Beilein did not exaggerate when he commented that “Stalking this old bushwhacker” through the archives and collections “takes a toll on one’s spirits and sanity” as he tried to track down the true William Quantrill. In the end, Beilein makes it evident that the trajectory of Quantrill’s life could not have predicted that he would become a man of violence, yet the course of manhood seemed to mold him into that role. In this way, the title feels poignant. It seemed that any man of the era could have become a Quantrill if the conditions were right.
For the reader who is new to Quantrill or knows little about his life Beilein’s biography is a good accompaniment as a tool to understanding the man behind the guerilla mask, as well as the ideologies of Southern partisans within the context of nineteenth-century American manhood.
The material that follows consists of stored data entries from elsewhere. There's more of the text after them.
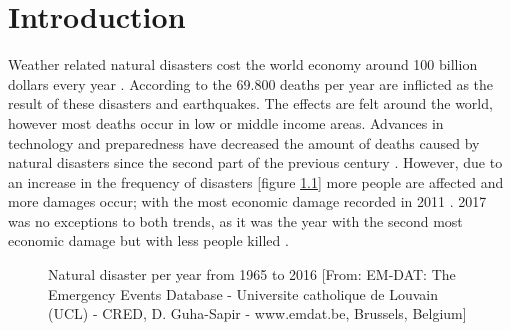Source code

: \chapter{Introduction} \label{intro}

\noindent Weather related natural disasters cost the world economy around 100 billion dollars every year \citep{Kousky2014}. According to the \citet{CRED2015} 69.800 deaths per year are inflicted as the result of these disasters and earthquakes. The effects are felt around the world, however most deaths occur in low or middle income areas. Advances in technology and preparedness have decreased the amount of deaths caused by natural disasters since the second part of the previous century \citep{UN2004}. However, due to an increase in the frequency of disasters [figure \ref{fig:graph1}] more people are affected and more damages occur; with the most economic damage recorded in 2011 \citep{Coppola2015, Kerle2015}. 2017 was no exceptions to both trends, as it was the year with the second most economic damage but with less people killed \citep{RE2018}.  \\
\begin{figure}[h]
	\caption{\footnotesize{Natural disaster per year from 1965 to 2016 [From:  EM-DAT: The Emergency Events Database - Universite catholique de Louvain (UCL) - CRED, D. Guha-Sapir - www.emdat.be, Brussels, Belgium]}}
	\label{fig:graph1}
\end{figure}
A Man By Any Other Name may not be the best introduction to Quantrill’s life if one desires the play-by-play of everything he did during the war. Beilein sticks to his overall theme of explaining Quantrill’s character and psychology but does a thorough job of capturing the nuances of the world and circumstances around Quantrill at each phase of his life. Those who are fascinated by the “whys” of historical figures will appreciate this scholarly work on Quantrill.
Beilein is a terrific author, and I very much enjoyed his newest one. But if you want to dive into “relatively unvarnished” Quantrill biography, go back to Ed Leslie’s The Devil Knows How to Ride (Da Capo, 1998). I give it the air quotes because I’m in agreement with Beilein on this one – I doubt that anyone will ever write a Quantrill book that does not contain at least one section (or paragraph) that gets folks up in arms. Connelley had so much source material gathered, and he squandered almost all of it on his bias; on the other end of the spectrum, the same thing applies to Edwards.